The Winklevoss twins are unlikely partners for Facebook. Photo / Getty Images
Facebook's vaulting ambition to create a new global digital currency has led it to hold talks with some of America's largest trading houses and cryptocurrency exchanges, including one founded by Mark Zuckerberg's sworn enemies — the Winklevoss twins.
A secretive unit of the social media company has been working formore than a year to create a currency that its 2 billion users can use to send money to each other, and to buy things not just on Facebook, Instagram and WhatsApp but across the internet and in the real world.
"Payments is one of the areas where we have an opportunity to make it a lot easier. I believe it should be as easy to send money to someone as it is to send a photo," said Zuckerberg, Facebook's founder, at the company's developer conference at the end of April.
But the project will be "bigger and more open" than just a way to make payments and purchases within Facebook, according to three people familiar with the project.
To make sure that its new currency, a digital coin linked to the value of the dollar, is liquid and tradeable, Facebook has talked to Jump and DRW, Chicago's biggest high-frequency trading firms about making a market, according to two people familiar with the talks.
Both firms declined to comment. Facebook has required all parties taking part in talks to sign non-disclosure agreements.
According to two people familiar with the matter, Facebook has also held talks with at least two cryptocurrency exchanges, Coinbase and Gemini, through which users could store their coins safely or could convert the Facebook coin into other cryptocurrencies or fiat currencies such as the dollar. Both exchanges declined to comment.
While Coinbase is one of the most popular exchanges, Gemini, which was founded by Cameron and Tyler Winklevoss in 2014, is notable for its links to regulators. It has approval to operate as a trust company under New York banking law and was one of the first two companies last year to win state regulatory approval to launch a digital currency pegged to the US dollar, the Gemini dollar.

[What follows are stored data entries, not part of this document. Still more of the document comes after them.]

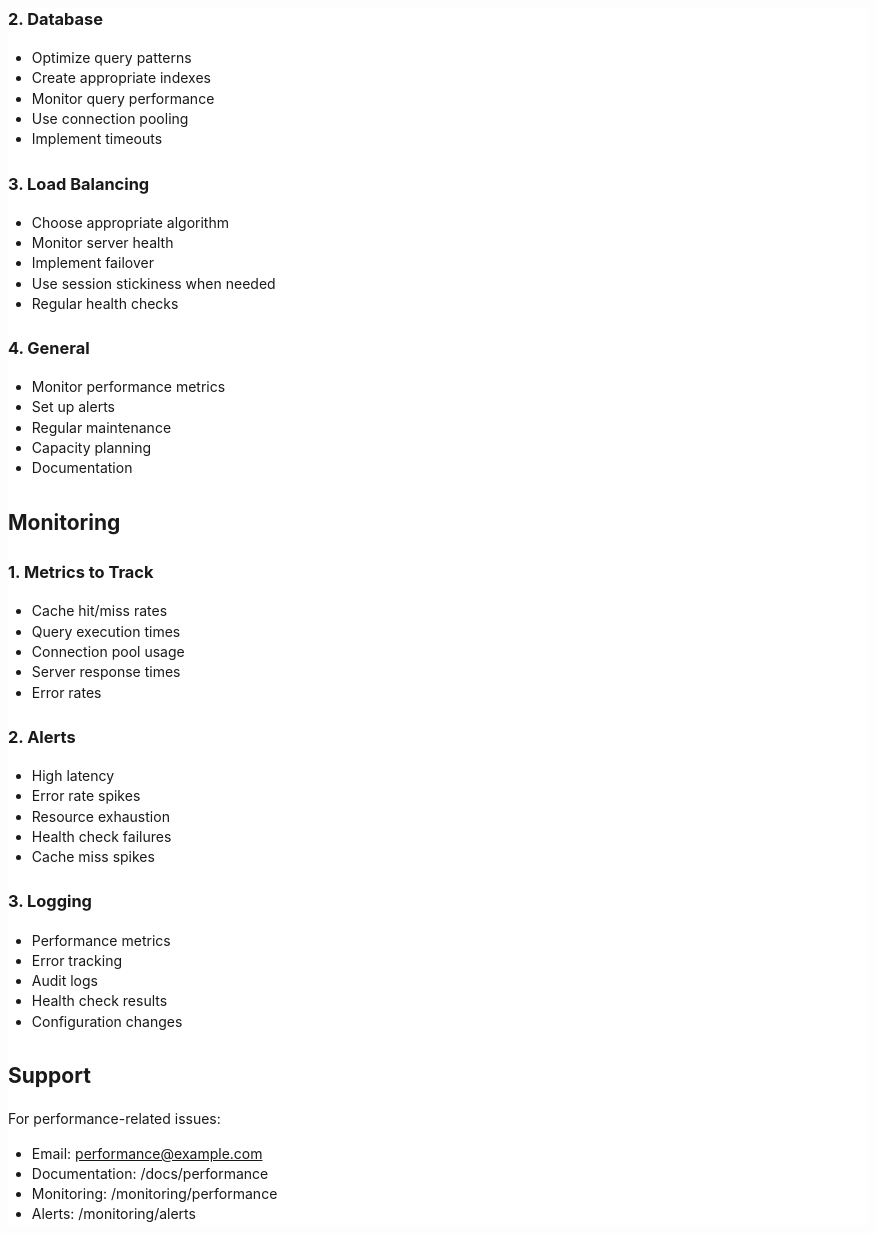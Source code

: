 ### 2. Database
- Optimize query patterns
- Create appropriate indexes
- Monitor query performance
- Use connection pooling
- Implement timeouts

### 3. Load Balancing
- Choose appropriate algorithm
- Monitor server health
- Implement failover
- Use session stickiness when needed
- Regular health checks

### 4. General
- Monitor performance metrics
- Set up alerts
- Regular maintenance
- Capacity planning
- Documentation

## Monitoring

### 1. Metrics to Track
- Cache hit/miss rates
- Query execution times
- Connection pool usage
- Server response times
- Error rates

### 2. Alerts
- High latency
- Error rate spikes
- Resource exhaustion
- Health check failures
- Cache miss spikes

### 3. Logging
- Performance metrics
- Error tracking
- Audit logs
- Health check results
- Configuration changes

## Support

For performance-related issues:

- Email: performance@example.com
- Documentation: /docs/performance
- Monitoring: /monitoring/performance
- Alerts: /monitoring/alerts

The Winklevoss twins are unlikely partners for Facebook. After going to Harvard with Zuckerberg they sued him for stealing their idea for a social network. They eventually won a US$65 million ($99.1m) settlement in cash and Facebook shares.

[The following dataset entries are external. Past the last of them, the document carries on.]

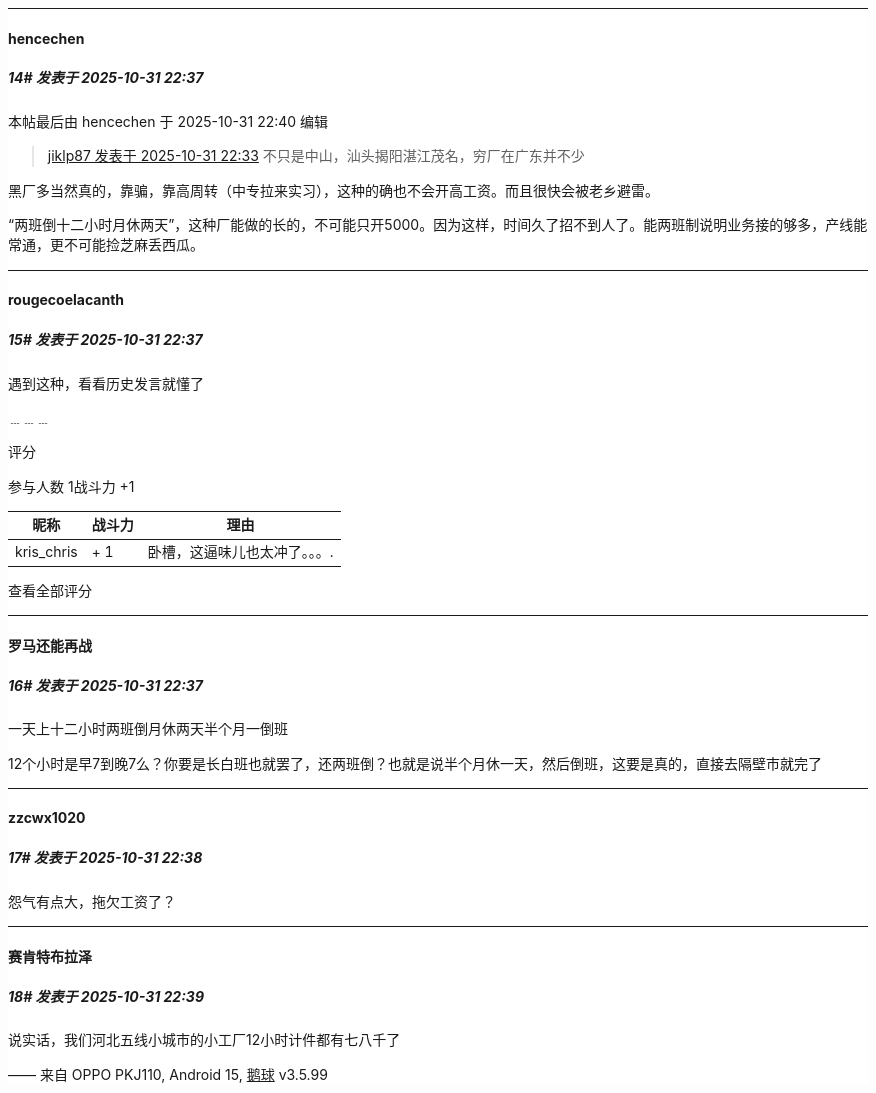*****

####  hencechen  
##### 14#       发表于 2025-10-31 22:37

 本帖最后由 hencechen 于 2025-10-31 22:40 编辑 
<blockquote><a href="httphttps://stage1st.com/2b/forum.php?mod=redirect&amp;goto=findpost&amp;pid=68657934&amp;ptid=2266092" target="_blank">jiklp87 发表于 2025-10-31 22:33</a>
不只是中山，汕头揭阳湛江茂名，穷厂在广东并不少</blockquote>
黑厂多当然真的，靠骗，靠高周转（中专拉来实习），这种的确也不会开高工资。而且很快会被老乡避雷。

“两班倒十二小时月休两天”，这种厂能做的长的，不可能只开5000。因为这样，时间久了招不到人了。能两班制说明业务接的够多，产线能常通，更不可能捡芝麻丢西瓜。

*****

####  rougecoelacanth  
##### 15#       发表于 2025-10-31 22:37

遇到这种，看看历史发言就懂了

﹍﹍﹍

评分

 参与人数 1战斗力 +1

|昵称|战斗力|理由|
|----|---|---|
| kris_chris| + 1|卧槽，这逼味儿也太冲了。。。.|

查看全部评分

*****

####  罗马还能再战  
##### 16#       发表于 2025-10-31 22:37

一天上十二小时两班倒月休两天半个月一倒班

12个小时是早7到晚7么？你要是长白班也就罢了，还两班倒？也就是说半个月休一天，然后倒班，这要是真的，直接去隔壁市就完了

*****

####  zzcwx1020  
##### 17#       发表于 2025-10-31 22:38

怨气有点大，拖欠工资了？

*****

####  赛肯特布拉泽  
##### 18#       发表于 2025-10-31 22:39

说实话，我们河北五线小城市的小工厂12小时计件都有七八千了

—— 来自 OPPO PKJ110, Android 15, [鹅球](https://www.pgyer.com/GcUxKd4w) v3.5.99
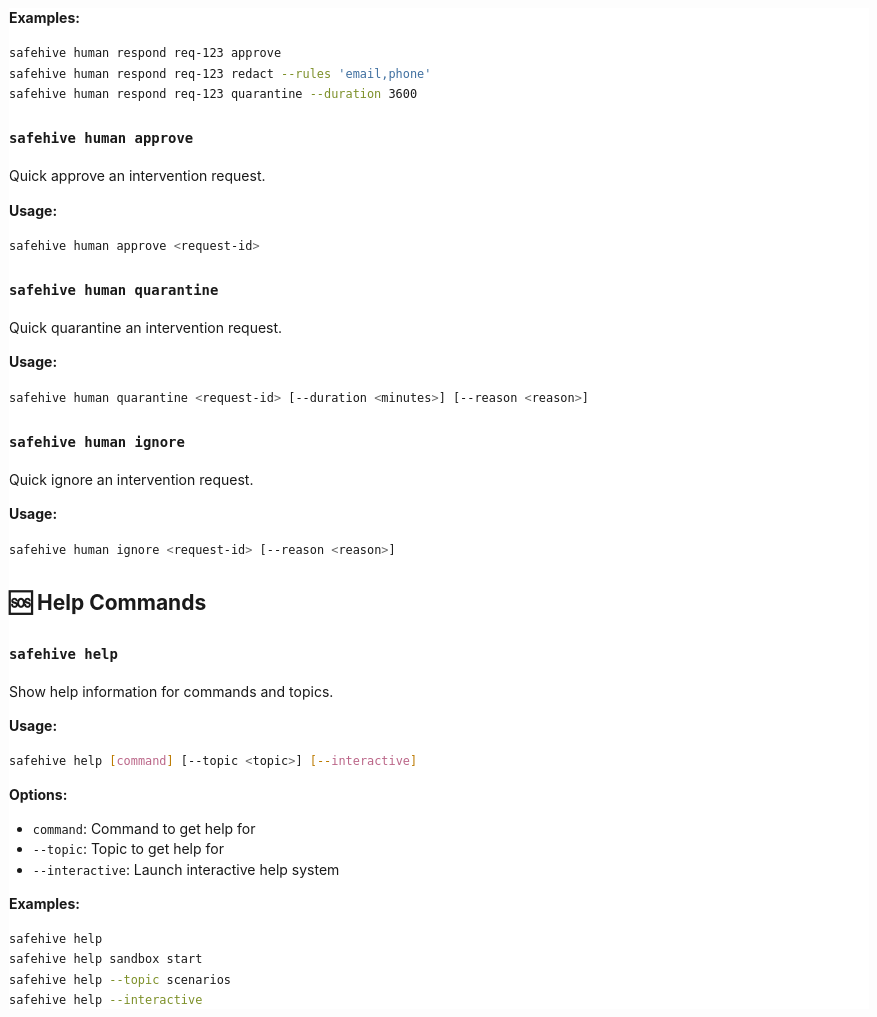 **Examples:**
```bash
safehive human respond req-123 approve
safehive human respond req-123 redact --rules 'email,phone'
safehive human respond req-123 quarantine --duration 3600
```

### `safehive human approve`

Quick approve an intervention request.

**Usage:**
```bash
safehive human approve <request-id>
```

### `safehive human quarantine`

Quick quarantine an intervention request.

**Usage:**
```bash
safehive human quarantine <request-id> [--duration <minutes>] [--reason <reason>]
```

### `safehive human ignore`

Quick ignore an intervention request.

**Usage:**
```bash
safehive human ignore <request-id> [--reason <reason>]
```

## 🆘 Help Commands

### `safehive help`

Show help information for commands and topics.

**Usage:**
```bash
safehive help [command] [--topic <topic>] [--interactive]
```

**Options:**
- `command`: Command to get help for
- `--topic`: Topic to get help for
- `--interactive`: Launch interactive help system

**Examples:**
```bash
safehive help
safehive help sandbox start
safehive help --topic scenarios
safehive help --interactive
```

But experts said that regulation will be Facebook's biggest challenge in establishing its own currency.
"There is a huge opening for social media companies to move in and take a big part of the banking business," said David Yermack, professor of finance and business transformation at the New York University Stern School of Business.
"They have an advantage due to their customer bases and the frequency with which people use them. [But] the main challenge is regulation."
Facebook's cryptocurrency team, headed by David Marcus, the former head of PayPal, held meetings with other senior Facebook executives this week to discuss an imminent announcement, according to one person familiar with the situation.
In mid-April, Facebook registered a fintech company in Switzerland under the name of Libra. Libra will develop software and infrastructure related to blockchain technology, payments, identity management and data analysis, the register said.